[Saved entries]
______________________________
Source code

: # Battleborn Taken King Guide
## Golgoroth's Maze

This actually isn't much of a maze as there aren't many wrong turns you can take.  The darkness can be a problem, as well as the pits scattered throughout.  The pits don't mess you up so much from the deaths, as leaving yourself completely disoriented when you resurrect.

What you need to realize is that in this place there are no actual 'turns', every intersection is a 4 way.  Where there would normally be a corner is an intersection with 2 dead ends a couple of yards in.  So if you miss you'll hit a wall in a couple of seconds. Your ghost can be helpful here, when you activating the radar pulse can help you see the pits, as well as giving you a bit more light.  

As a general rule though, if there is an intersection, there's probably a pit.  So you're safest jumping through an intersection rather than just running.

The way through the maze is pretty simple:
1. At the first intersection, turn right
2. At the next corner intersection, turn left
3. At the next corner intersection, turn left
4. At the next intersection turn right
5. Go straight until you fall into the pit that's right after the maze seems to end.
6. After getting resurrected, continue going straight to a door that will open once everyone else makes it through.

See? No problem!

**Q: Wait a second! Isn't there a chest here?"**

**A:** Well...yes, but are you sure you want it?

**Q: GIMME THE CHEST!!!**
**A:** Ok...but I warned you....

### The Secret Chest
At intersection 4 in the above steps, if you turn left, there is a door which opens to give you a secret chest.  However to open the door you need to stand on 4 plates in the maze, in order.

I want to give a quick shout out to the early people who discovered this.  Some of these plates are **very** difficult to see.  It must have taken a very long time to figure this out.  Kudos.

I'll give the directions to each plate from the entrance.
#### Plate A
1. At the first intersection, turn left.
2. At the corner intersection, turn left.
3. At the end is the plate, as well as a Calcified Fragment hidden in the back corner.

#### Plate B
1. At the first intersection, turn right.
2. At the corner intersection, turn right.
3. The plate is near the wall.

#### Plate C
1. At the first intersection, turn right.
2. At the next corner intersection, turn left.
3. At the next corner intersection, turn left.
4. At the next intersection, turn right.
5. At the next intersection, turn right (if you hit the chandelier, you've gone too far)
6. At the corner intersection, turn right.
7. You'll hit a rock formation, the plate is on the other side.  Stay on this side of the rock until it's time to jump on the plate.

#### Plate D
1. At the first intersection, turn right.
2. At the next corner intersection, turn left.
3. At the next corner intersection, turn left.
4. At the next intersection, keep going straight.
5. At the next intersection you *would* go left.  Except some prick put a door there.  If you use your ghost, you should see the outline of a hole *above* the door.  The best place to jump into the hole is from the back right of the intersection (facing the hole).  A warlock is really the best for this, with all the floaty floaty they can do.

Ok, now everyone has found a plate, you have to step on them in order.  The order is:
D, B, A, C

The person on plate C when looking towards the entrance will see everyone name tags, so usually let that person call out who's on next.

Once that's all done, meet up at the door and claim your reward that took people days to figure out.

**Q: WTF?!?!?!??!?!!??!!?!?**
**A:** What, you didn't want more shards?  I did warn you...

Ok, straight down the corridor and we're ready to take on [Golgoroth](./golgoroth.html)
______________________________
**Exercise goal:** Read the records above. Show each line that has the string "entrance".

**Your solution:**
I'll give the directions to each plate from the entrance.
The person on plate C when looking towards the entrance will see everyone name tags, so usually let that person call out who's on next.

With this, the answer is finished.